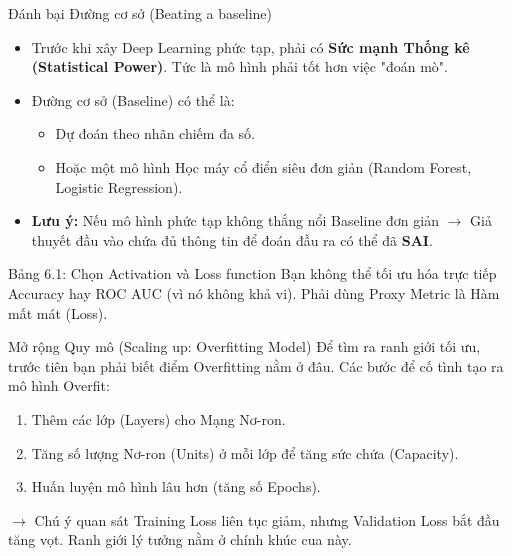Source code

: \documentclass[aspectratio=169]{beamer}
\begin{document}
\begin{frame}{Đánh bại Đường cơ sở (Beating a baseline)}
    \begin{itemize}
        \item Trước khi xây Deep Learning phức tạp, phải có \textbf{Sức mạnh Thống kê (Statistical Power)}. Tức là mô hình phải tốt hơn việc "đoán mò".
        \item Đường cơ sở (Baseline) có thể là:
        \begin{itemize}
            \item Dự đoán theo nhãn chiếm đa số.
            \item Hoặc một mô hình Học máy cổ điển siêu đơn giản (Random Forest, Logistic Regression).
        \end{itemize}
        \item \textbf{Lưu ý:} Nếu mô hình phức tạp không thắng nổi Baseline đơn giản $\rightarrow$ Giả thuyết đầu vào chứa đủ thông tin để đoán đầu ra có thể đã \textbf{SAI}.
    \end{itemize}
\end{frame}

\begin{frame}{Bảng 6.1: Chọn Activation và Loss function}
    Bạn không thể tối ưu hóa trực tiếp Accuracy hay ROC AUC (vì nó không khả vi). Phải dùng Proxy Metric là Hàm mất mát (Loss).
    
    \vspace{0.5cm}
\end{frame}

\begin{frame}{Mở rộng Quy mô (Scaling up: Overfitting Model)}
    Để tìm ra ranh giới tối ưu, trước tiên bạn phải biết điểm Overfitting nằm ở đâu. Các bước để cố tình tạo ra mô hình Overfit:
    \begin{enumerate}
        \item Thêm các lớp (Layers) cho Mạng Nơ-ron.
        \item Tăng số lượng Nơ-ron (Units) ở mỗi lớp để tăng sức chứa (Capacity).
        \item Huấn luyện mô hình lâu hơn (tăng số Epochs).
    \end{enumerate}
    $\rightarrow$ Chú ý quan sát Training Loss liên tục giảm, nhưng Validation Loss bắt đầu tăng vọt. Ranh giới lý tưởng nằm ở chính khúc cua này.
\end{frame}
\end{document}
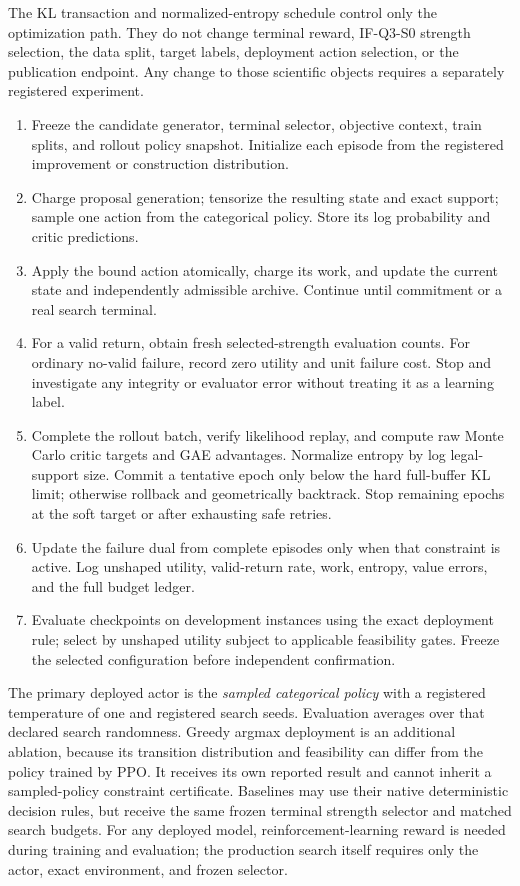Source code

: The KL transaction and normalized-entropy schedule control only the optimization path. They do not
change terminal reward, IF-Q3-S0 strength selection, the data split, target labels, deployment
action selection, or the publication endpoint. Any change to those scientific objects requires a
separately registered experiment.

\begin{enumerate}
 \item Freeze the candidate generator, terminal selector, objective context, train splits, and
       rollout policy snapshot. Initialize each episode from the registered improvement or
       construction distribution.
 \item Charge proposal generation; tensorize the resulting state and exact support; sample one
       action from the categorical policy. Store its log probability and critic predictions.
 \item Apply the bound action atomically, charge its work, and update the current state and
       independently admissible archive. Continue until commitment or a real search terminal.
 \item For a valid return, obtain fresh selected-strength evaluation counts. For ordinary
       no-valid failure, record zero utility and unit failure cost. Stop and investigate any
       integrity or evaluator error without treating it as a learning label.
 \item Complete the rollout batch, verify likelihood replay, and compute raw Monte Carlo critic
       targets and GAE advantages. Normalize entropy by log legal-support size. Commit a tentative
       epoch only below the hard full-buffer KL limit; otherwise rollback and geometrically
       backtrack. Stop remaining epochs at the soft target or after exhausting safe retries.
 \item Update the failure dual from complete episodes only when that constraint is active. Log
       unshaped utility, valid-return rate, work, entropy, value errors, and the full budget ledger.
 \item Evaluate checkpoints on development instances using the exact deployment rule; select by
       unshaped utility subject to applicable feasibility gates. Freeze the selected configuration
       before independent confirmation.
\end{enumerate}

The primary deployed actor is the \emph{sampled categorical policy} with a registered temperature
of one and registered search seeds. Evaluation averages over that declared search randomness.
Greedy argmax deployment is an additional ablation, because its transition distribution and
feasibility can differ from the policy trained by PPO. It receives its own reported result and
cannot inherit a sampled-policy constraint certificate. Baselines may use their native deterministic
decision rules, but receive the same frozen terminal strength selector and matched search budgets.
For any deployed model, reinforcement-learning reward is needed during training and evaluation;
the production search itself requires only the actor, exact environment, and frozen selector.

---

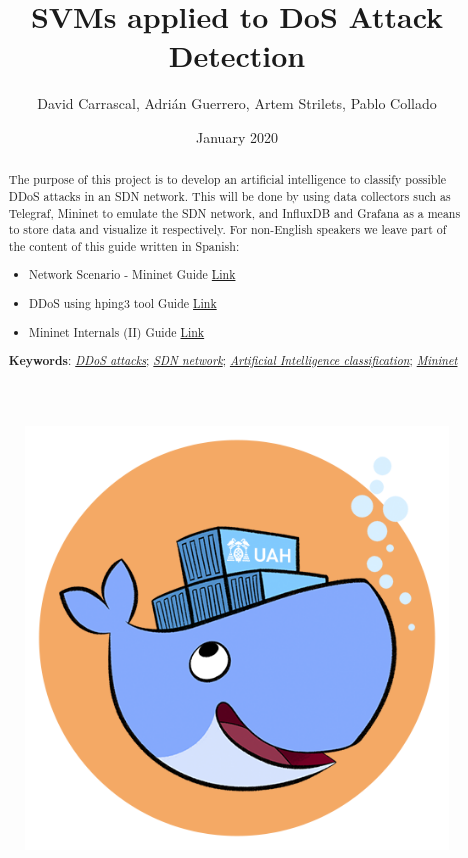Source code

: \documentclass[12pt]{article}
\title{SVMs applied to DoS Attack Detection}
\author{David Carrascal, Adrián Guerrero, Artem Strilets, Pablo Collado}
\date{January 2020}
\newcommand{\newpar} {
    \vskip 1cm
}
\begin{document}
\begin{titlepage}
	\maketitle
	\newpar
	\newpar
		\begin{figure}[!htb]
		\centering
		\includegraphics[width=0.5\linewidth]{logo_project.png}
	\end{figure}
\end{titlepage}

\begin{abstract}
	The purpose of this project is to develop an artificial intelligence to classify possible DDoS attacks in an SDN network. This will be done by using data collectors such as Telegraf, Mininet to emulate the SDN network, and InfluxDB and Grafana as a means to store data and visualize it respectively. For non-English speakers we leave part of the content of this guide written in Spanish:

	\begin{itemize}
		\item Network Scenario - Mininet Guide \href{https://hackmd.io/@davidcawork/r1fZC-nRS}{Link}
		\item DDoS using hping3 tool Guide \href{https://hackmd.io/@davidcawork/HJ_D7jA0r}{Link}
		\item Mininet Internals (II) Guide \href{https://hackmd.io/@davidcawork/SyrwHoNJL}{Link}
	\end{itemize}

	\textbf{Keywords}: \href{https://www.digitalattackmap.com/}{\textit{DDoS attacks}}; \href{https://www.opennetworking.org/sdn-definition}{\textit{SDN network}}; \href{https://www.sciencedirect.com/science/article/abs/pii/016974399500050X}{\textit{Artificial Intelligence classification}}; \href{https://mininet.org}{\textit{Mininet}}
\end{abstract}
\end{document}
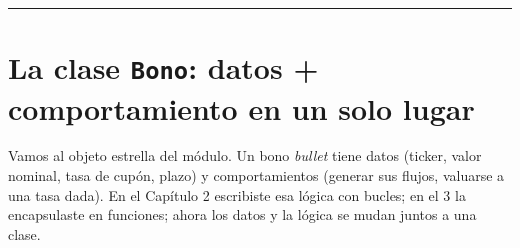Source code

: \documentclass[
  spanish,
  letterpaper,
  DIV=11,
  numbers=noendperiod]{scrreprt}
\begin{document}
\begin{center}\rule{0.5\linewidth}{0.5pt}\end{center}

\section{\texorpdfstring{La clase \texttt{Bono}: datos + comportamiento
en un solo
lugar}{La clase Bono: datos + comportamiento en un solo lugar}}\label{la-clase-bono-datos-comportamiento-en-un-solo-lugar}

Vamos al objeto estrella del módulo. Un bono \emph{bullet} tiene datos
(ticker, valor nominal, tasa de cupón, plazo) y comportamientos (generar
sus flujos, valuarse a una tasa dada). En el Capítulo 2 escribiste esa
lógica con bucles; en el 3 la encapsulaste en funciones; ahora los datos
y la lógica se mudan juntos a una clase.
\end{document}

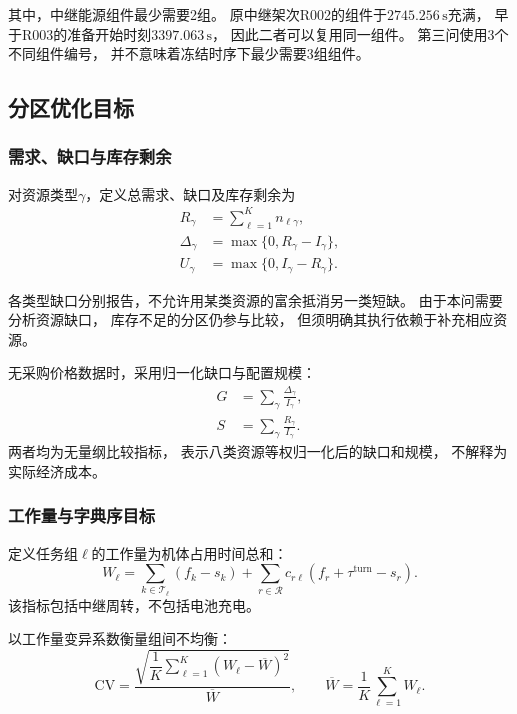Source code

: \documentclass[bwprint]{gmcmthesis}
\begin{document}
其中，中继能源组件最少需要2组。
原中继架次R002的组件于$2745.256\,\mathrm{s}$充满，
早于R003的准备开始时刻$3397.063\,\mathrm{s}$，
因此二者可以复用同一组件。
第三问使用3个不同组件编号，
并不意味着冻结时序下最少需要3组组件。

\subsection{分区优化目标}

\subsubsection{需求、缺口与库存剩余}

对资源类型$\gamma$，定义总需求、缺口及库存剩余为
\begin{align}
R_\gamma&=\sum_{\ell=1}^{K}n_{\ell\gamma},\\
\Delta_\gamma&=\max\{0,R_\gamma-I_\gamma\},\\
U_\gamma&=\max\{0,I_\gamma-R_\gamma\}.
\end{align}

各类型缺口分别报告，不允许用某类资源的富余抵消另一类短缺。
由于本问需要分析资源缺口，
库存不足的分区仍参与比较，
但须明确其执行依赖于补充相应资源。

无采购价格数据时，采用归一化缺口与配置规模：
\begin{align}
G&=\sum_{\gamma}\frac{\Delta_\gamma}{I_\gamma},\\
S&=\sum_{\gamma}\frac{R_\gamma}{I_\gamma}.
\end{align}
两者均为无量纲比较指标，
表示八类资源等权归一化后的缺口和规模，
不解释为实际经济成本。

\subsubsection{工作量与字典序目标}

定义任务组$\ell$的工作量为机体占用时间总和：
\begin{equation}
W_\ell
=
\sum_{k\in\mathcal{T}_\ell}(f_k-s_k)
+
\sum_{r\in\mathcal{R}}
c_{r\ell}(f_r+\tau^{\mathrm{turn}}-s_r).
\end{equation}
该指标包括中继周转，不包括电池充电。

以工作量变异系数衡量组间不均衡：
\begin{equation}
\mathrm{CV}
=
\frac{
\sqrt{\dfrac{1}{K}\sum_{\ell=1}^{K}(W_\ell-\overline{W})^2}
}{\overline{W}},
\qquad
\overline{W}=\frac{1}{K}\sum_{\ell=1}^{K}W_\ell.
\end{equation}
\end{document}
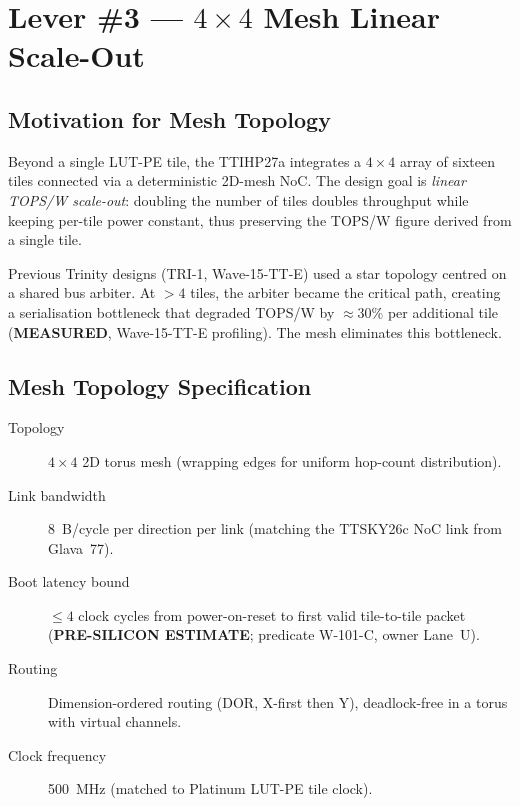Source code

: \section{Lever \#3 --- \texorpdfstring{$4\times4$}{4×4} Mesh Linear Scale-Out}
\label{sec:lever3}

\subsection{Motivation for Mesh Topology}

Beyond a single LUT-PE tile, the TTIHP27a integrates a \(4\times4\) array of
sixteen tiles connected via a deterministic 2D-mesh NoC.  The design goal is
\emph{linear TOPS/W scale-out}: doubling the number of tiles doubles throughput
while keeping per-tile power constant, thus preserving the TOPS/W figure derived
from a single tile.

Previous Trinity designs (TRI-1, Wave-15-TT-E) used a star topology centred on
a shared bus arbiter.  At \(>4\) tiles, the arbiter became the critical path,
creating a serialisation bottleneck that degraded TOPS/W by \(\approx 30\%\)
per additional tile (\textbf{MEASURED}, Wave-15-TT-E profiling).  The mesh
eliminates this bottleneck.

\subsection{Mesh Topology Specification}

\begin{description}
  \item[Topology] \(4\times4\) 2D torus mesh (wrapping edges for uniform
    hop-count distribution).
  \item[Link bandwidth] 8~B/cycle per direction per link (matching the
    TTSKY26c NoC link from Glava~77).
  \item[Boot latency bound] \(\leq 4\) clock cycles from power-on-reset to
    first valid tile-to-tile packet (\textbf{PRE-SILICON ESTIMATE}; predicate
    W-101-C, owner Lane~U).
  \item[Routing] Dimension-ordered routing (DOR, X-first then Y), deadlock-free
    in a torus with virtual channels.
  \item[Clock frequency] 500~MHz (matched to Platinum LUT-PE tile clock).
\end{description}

---

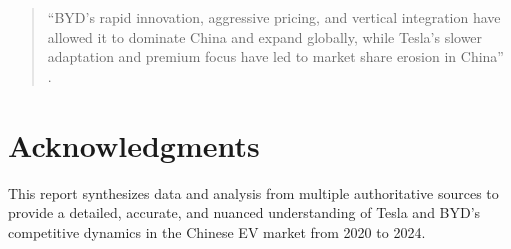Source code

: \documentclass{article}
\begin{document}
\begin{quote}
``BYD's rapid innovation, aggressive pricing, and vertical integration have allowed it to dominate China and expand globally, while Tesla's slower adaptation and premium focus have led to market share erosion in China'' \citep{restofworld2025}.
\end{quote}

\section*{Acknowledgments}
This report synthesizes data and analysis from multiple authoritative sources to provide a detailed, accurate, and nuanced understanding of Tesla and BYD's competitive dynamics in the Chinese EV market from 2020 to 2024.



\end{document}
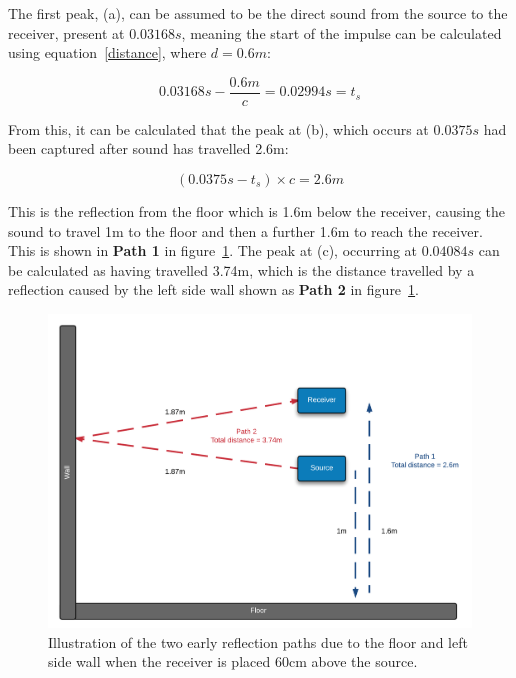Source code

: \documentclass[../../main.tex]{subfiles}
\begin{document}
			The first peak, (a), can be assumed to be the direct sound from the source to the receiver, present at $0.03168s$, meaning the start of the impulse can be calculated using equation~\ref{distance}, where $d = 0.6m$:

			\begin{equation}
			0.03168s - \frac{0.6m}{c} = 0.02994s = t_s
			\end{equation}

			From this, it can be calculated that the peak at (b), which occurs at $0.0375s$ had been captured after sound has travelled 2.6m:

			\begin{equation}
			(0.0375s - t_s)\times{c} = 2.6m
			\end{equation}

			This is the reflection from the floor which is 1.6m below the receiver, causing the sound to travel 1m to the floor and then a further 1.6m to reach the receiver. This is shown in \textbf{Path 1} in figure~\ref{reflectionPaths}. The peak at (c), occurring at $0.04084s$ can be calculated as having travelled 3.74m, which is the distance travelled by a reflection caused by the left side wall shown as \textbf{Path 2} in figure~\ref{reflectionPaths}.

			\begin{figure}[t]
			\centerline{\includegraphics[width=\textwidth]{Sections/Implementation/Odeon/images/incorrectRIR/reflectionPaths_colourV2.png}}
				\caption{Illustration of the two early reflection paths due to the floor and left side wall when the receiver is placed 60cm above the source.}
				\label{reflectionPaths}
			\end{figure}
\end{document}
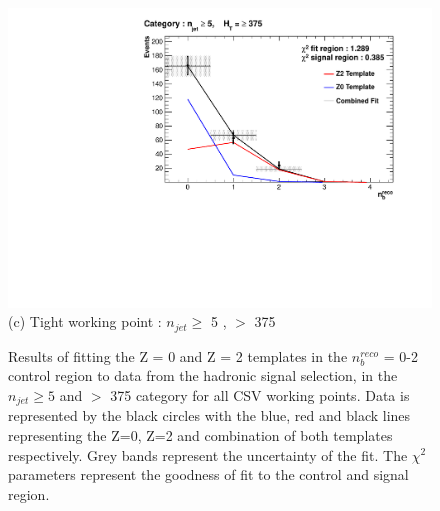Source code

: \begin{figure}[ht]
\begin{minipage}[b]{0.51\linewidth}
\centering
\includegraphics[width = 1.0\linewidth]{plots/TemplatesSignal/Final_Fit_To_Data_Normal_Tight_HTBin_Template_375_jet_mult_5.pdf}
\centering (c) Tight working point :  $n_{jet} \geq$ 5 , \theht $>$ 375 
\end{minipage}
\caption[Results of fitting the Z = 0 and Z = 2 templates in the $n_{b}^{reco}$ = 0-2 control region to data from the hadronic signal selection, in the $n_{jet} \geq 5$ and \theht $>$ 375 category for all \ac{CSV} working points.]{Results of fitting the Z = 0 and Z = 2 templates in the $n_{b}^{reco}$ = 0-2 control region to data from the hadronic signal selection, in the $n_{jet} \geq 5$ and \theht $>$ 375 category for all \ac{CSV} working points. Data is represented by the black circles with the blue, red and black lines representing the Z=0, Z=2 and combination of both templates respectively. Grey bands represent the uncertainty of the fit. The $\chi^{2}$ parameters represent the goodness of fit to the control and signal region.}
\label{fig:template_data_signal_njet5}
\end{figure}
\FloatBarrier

---

→ How to complete this task
This task calls for the number of lines in the entries that contain the string "giới", with no accompanying text.

→ Result of this exercise
2